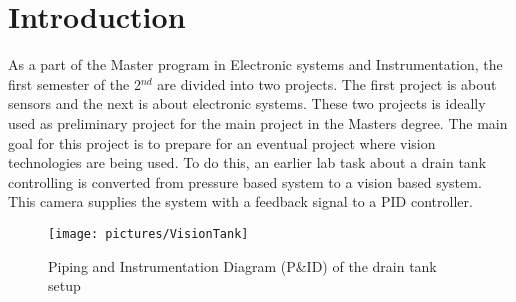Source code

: \setcounter{secnumdepth}{0}
\chapter{Introduction}
\setcounter{secnumdepth}{5}

As a part of the Master program in Electronic systems and Instrumentation, the first semester of the 2$^{nd}$ are divided into two projects. The first project is about sensors and the next is about electronic systems. These two projects is ideally used as preliminary project for the main project in the Masters degree. The main goal for this project is to prepare for an eventual project where vision technologies are being used. To do this, an earlier lab task about a drain tank controlling is converted from pressure based system to a vision based system. This camera supplies the system with a feedback signal to a PID controller.

\begin{figure}[b]
	\centering
	\texttt{[image: pictures/VisionTank]}
	\caption{Piping and Instrumentation Diagram (P\&ID) of the drain tank setup}
	\label{img:ERM_08}
\end{figure}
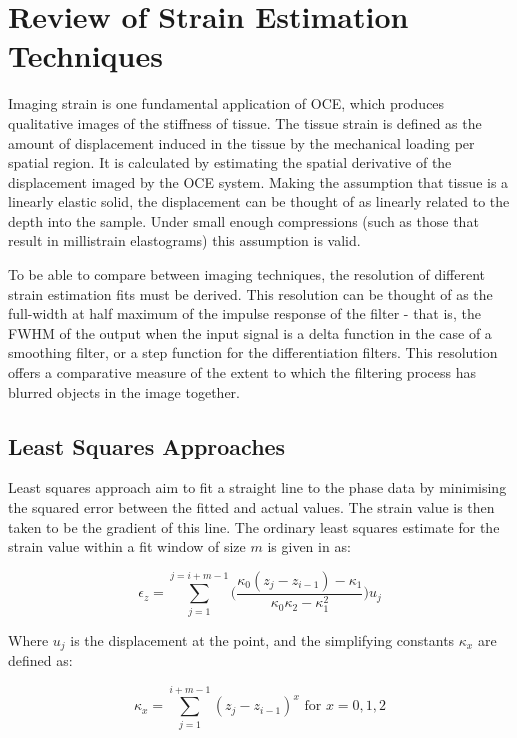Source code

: \chapter{Review of Strain Estimation Techniques}

Imaging strain is one fundamental application of OCE, which produces qualitative images of the stiffness of tissue. The tissue strain is defined as the amount of displacement induced in the tissue by the mechanical loading per spatial region. It is calculated by estimating the spatial derivative of the displacement imaged by the OCE system. Making the assumption that tissue is a linearly elastic solid, the displacement can be thought of as linearly related to the depth into the sample. Under small enough compressions (such as those that result in millistrain elastograms) this assumption is valid. 

To be able to compare between imaging techniques, the resolution of different strain estimation fits must be derived. This resolution can be thought of as the full-width at half maximum of the impulse response of the filter - that is, the FWHM of the output when the input signal is a delta function in the case of a smoothing filter, or a step function for the differentiation filters. This resolution offers a comparative measure of the extent to which the filtering process has blurred objects in the image together. 

\section{Least Squares Approaches}
Least squares approach aim to fit a straight line to the phase data by minimising the squared error between the fitted and actual values. The strain value is then taken to be the gradient of this line. The ordinary least squares estimate for the strain value within a fit window of size $m$ is given in \cite{kennedy_strain_2012} as:

\begin{equation}
	\label{ols_strain}
	\epsilon_z = \sum\limits_{j=1}^{j=i+m-1} \bigg(\frac{\kappa_0 (z_j-z_{i-1})-\kappa_1}{\kappa_0 \kappa_2 - \kappa_1^2} \bigg) u_j
\end{equation}

Where $u_j$ is the displacement at the point, and the simplifying constants $\kappa_x$ are defined as:

\begin{equation}
	\label{ols_k}
	\kappa_x = \sum \limits_{j=1}^{i+m-1} (z_j - z_{i-1})^x \text{   for   } x = 0,1,2
\end{equation}

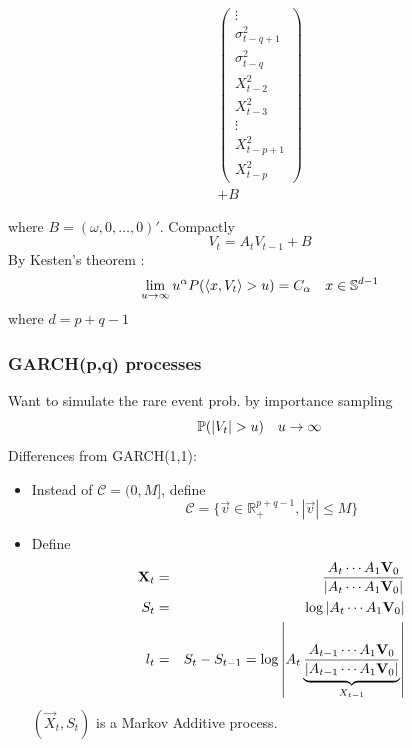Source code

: \documentclass{beamer}
\begin{document}
\begin{frame}
\begin{tiny}
\begin{eqnarray*}
\begin{pmatrix}
          \vdots \\
          \sigma_{t-q+1}^2 \\
          \sigma_{t-q}^2 \\
          X_{t-2}^2 \\
          X_{t-3}^2 \\
          \vdots \\
          X_{t-p+1}^2 \\
          X_{t-p}^2
        \end{pmatrix} \\
        + B
    \end{eqnarray*}
  \end{tiny}
  \begin{small}
  where $B = (\omega, 0, \dots, 0)'$. Compactly
    \[
    V_t = A_t V_{t-1} + B
    \]
    By Kesten's theorem \cite{kesten:1973}:
    \[
    \lim_{u \to \infty} u^{\alpha} P(\inn{x, V_t} > u) = C_\alpha \quad x \in \mathbb S^{d-1}
    \]
    where $d = p + q -1$
  \end{small}
\end{frame}

\begin{frame}
  \frametitle{GARCH(p,q) processes}
  \begin{scriptsize}
    Want to simulate the rare event prob. by importance sampling
    \[
    \P(|V_t| > u) \quad u \to \infty  
    \]
    Differences from GARCH(1,1):
    \begin{itemize}
    \item Instead of $\mathcal C = (0, M]$, define
      \[
      \mathcal C = \{\vec v \in \mathbb R_+^{p+q-1}, |\vec v| \leq M\}
      \]
    \item Define
      \begin{eqnarray*}
        \vec X_t &=& A_{t} \cdots A_1 \vec V_0 \over |A_{t} \cdots A_1 \vec V_0| \\
        S_t &=& \log |A_t \cdots A_1 \vec V_0| \\
        l_t &=& S_t - S_{t-1} =
                  \log \left|A_t
                  \underbrace{
                  {A_{t-1} \cdots A_1 \vec V_0 \over |A_{t-1} \cdots A_1 \vec V_0|}
                  }_{X_{t-1}}
                  \right|
      \end{eqnarray*}
      $(\vec X_t, S_t)$ is a Markov Additive process.
    \end{itemize}
  \end{scriptsize}
\end{frame}
\end{document}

▶ _Work request_
Your answer must be an exact copy of the listing, minus its pictures.

▶ _Your solution_
Source code

: \setcounter{secnumdepth}{0}
\chapter{Introduction}
\setcounter{secnumdepth}{5}

As a part of the Master program in Electronic systems and Instrumentation, the first semester of the 2$^{nd}$ are divided into two projects. The first project is about sensors and the next is about electronic systems. These two projects is ideally used as preliminary project for the main project in the Masters degree. The main goal for this project is to prepare for an eventual project where vision technologies are being used. To do this, an earlier lab task about a drain tank controlling is converted from pressure based system to a vision based system. This camera supplies the system with a feedback signal to a PID controller.

\begin{figure}[b]
	\centering
	\texttt{[image: pictures/VisionTank]}
	\caption{Piping and Instrumentation Diagram (P\&ID) of the drain tank setup}
	\label{img:ERM_08}
\end{figure}
Source code

: \chapter{Review of Strain Estimation Techniques}

Imaging strain is one fundamental application of OCE, which produces qualitative images of the stiffness of tissue. The tissue strain is defined as the amount of displacement induced in the tissue by the mechanical loading per spatial region. It is calculated by estimating the spatial derivative of the displacement imaged by the OCE system. Making the assumption that tissue is a linearly elastic solid, the displacement can be thought of as linearly related to the depth into the sample. Under small enough compressions (such as those that result in millistrain elastograms) this assumption is valid. 

To be able to compare between imaging techniques, the resolution of different strain estimation fits must be derived. This resolution can be thought of as the full-width at half maximum of the impulse response of the filter - that is, the FWHM of the output when the input signal is a delta function in the case of a smoothing filter, or a step function for the differentiation filters. This resolution offers a comparative measure of the extent to which the filtering process has blurred objects in the image together. 

\section{Least Squares Approaches}
Least squares approach aim to fit a straight line to the phase data by minimising the squared error between the fitted and actual values. The strain value is then taken to be the gradient of this line. The ordinary least squares estimate for the strain value within a fit window of size $m$ is given in \cite{kennedy_strain_2012} as:

\begin{equation}
	\label{ols_strain}
	\epsilon_z = \sum\limits_{j=1}^{j=i+m-1} \bigg(\frac{\kappa_0 (z_j-z_{i-1})-\kappa_1}{\kappa_0 \kappa_2 - \kappa_1^2} \bigg) u_j
\end{equation}

Where $u_j$ is the displacement at the point, and the simplifying constants $\kappa_x$ are defined as:

\begin{equation}
	\label{ols_k}
	\kappa_x = \sum \limits_{j=1}^{i+m-1} (z_j - z_{i-1})^x \text{   for   } x = 0,1,2
\end{equation}

Source code

: \documentclass{beamer}
\begin{document}
\begin{frame}
\begin{tiny}
\begin{eqnarray*}
\begin{pmatrix}
          \vdots \\
          \sigma_{t-q+1}^2 \\
          \sigma_{t-q}^2 \\
          X_{t-2}^2 \\
          X_{t-3}^2 \\
          \vdots \\
          X_{t-p+1}^2 \\
          X_{t-p}^2
        \end{pmatrix} \\
        + B
    \end{eqnarray*}
  \end{tiny}
  \begin{small}
  where $B = (\omega, 0, \dots, 0)'$. Compactly
    \[
    V_t = A_t V_{t-1} + B
    \]
    By Kesten's theorem \cite{kesten:1973}:
    \[
    \lim_{u \to \infty} u^{\alpha} P(\inn{x, V_t} > u) = C_\alpha \quad x \in \mathbb S^{d-1}
    \]
    where $d = p + q -1$
  \end{small}
\end{frame}

\begin{frame}
  \frametitle{GARCH(p,q) processes}
  \begin{scriptsize}
    Want to simulate the rare event prob. by importance sampling
    \[
    \P(|V_t| > u) \quad u \to \infty  
    \]
    Differences from GARCH(1,1):
    \begin{itemize}
    \item Instead of $\mathcal C = (0, M]$, define
      \[
      \mathcal C = \{\vec v \in \mathbb R_+^{p+q-1}, |\vec v| \leq M\}
      \]
    \item Define
      \begin{eqnarray*}
        \vec X_t &=& A_{t} \cdots A_1 \vec V_0 \over |A_{t} \cdots A_1 \vec V_0| \\
        S_t &=& \log |A_t \cdots A_1 \vec V_0| \\
        l_t &=& S_t - S_{t-1} =
                  \log \left|A_t
                  \underbrace{
                  {A_{t-1} \cdots A_1 \vec V_0 \over |A_{t-1} \cdots A_1 \vec V_0|}
                  }_{X_{t-1}}
                  \right|
      \end{eqnarray*}
      $(\vec X_t, S_t)$ is a Markov Additive process.
    \end{itemize}
  \end{scriptsize}
\end{frame}
\end{document}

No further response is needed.